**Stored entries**
^^^^^^^^

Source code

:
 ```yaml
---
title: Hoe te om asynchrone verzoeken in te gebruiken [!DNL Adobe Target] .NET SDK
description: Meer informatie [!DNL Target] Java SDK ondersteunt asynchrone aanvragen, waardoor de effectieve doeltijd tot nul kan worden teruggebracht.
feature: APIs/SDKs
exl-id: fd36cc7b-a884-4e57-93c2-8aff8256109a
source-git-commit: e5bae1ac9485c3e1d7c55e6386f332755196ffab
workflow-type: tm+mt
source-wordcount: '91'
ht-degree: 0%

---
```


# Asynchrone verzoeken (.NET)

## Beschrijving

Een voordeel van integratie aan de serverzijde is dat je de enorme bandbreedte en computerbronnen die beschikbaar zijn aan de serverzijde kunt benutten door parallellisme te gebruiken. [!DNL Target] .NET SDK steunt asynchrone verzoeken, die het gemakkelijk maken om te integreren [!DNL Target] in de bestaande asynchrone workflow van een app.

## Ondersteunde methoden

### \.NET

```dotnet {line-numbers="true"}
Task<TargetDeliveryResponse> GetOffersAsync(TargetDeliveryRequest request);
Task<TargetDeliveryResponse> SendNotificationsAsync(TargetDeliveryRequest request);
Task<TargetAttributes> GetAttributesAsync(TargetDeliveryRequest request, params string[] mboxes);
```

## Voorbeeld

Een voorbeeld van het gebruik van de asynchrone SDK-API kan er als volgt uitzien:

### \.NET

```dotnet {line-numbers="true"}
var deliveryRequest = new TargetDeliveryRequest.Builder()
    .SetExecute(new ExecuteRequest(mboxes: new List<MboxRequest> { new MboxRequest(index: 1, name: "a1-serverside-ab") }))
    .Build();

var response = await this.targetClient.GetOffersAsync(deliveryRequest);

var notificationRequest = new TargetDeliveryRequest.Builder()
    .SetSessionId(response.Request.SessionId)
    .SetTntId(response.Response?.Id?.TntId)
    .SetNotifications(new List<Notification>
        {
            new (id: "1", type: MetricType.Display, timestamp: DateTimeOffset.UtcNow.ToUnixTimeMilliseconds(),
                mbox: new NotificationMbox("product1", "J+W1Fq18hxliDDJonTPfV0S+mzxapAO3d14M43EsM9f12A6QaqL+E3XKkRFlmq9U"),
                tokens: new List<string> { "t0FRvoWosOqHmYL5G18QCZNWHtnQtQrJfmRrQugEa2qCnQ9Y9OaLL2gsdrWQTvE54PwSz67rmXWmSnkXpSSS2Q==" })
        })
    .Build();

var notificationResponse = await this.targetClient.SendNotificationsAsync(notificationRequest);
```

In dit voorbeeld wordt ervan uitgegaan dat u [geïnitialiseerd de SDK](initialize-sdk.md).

^^^^^^^^

**Your task**
State the number of lines in these entries that include the string "await". Provide nothing beyond that number.

**Answer space**
2